Top of DATA

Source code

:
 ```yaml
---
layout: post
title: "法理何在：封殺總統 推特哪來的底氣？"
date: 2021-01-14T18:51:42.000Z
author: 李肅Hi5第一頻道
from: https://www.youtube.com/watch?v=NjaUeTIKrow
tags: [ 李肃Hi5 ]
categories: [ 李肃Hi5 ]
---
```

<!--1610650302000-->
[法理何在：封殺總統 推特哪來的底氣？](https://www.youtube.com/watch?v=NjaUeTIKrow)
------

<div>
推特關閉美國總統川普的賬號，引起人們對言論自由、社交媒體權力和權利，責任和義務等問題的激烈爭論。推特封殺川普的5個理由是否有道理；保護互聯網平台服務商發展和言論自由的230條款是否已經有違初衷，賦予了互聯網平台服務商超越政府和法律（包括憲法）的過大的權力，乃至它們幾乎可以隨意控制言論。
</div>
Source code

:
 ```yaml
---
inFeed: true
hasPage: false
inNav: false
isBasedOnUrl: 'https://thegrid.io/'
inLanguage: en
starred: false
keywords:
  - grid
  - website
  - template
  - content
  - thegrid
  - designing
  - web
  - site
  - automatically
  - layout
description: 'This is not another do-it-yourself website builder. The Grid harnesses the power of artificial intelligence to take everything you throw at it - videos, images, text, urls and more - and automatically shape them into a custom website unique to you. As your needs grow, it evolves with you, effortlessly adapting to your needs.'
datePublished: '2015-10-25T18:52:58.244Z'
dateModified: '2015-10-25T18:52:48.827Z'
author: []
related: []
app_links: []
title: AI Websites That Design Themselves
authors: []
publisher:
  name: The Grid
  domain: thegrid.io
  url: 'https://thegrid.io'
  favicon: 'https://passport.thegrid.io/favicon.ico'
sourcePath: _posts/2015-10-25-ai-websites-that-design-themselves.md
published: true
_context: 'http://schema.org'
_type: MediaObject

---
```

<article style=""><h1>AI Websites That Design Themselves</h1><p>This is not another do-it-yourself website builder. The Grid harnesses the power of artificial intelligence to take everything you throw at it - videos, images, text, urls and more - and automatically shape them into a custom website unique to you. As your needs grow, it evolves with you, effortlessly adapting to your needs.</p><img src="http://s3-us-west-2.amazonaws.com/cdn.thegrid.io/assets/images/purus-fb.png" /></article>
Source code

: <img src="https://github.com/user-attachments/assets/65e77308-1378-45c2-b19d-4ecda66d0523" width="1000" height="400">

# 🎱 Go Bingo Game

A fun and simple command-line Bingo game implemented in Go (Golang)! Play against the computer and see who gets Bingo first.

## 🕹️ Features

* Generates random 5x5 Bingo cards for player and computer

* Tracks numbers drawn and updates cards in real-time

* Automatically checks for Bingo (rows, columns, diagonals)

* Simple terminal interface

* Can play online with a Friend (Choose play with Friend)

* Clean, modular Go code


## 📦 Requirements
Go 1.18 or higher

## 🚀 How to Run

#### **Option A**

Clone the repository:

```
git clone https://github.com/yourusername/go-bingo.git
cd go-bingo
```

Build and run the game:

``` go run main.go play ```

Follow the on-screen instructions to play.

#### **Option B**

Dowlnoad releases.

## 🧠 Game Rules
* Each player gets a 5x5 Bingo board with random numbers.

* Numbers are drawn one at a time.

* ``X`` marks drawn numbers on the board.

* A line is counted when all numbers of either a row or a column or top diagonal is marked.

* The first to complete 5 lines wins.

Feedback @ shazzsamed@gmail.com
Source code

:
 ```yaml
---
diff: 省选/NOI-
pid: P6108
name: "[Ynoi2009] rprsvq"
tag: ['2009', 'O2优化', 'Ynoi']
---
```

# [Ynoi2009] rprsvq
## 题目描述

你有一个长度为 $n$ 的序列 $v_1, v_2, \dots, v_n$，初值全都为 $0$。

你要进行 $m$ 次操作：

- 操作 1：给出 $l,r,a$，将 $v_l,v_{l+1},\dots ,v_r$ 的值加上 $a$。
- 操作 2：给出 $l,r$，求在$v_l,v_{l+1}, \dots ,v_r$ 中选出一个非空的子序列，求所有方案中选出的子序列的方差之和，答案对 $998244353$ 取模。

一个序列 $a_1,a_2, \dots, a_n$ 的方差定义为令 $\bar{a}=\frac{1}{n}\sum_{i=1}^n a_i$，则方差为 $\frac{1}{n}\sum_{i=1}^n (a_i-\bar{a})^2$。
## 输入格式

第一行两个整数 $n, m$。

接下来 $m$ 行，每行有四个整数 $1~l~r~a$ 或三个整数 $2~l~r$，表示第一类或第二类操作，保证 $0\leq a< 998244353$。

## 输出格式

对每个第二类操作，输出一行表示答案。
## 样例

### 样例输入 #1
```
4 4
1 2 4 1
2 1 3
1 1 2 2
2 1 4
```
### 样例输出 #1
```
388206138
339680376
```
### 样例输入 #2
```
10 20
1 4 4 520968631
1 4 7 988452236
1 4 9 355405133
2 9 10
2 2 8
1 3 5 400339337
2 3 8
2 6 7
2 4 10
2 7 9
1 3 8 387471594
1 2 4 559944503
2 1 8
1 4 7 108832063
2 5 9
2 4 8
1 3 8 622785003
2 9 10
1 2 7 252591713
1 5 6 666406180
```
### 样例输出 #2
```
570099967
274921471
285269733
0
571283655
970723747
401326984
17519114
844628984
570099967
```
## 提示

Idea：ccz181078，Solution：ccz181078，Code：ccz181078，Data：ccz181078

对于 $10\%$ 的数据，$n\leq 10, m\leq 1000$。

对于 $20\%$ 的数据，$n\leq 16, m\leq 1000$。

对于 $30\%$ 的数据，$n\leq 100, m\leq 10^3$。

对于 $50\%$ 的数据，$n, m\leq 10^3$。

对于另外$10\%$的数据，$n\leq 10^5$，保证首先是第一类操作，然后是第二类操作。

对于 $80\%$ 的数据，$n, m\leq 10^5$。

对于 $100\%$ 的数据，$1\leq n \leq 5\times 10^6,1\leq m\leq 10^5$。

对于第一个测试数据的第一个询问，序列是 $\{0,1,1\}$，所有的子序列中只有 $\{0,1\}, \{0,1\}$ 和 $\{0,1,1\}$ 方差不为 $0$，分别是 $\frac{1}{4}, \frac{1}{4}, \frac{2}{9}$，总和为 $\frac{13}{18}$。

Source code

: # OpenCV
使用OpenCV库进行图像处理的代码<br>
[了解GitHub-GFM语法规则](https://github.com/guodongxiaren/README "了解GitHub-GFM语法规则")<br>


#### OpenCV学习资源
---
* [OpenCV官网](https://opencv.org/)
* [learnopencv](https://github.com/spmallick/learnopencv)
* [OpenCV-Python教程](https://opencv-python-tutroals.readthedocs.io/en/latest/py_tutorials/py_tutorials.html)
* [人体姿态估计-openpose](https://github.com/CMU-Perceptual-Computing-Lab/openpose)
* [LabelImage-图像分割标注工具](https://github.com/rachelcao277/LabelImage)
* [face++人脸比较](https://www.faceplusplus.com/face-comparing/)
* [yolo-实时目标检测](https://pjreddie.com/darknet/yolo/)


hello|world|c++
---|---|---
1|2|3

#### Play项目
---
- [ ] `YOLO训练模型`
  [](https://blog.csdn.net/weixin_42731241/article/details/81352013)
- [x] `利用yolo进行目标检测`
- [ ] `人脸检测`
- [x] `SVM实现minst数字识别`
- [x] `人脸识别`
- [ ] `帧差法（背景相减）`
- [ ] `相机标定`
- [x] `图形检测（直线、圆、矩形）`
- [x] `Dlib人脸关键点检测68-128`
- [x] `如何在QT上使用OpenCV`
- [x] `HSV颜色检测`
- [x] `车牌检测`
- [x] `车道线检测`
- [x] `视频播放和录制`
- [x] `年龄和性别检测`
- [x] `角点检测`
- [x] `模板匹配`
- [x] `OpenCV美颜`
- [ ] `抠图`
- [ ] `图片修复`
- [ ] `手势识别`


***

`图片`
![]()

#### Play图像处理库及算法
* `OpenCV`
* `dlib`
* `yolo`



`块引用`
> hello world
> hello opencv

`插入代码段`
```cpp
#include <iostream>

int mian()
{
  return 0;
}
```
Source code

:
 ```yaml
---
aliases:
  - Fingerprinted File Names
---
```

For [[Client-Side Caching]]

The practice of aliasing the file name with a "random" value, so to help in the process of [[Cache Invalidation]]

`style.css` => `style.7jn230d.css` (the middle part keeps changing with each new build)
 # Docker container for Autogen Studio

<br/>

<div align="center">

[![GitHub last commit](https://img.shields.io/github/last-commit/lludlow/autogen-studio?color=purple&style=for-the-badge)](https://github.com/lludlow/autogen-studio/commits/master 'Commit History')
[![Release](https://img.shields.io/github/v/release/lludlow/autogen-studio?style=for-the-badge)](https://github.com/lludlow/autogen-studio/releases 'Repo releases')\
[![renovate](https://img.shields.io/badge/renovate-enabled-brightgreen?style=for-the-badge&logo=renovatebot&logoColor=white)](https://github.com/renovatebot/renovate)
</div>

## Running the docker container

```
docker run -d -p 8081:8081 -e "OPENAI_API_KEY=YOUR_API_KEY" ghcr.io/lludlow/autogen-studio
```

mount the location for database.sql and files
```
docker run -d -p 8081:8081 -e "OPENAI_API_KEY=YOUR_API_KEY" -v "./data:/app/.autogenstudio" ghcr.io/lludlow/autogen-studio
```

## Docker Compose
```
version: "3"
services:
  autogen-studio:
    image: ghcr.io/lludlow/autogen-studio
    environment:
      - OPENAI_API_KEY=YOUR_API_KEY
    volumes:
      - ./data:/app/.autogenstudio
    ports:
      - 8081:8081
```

Bottom of DATA

» TASK TO CARRY OUT
How many lines of the listing above contain the string "rprsvq"? Answer with the number alone.

» ANSWER SECTION
2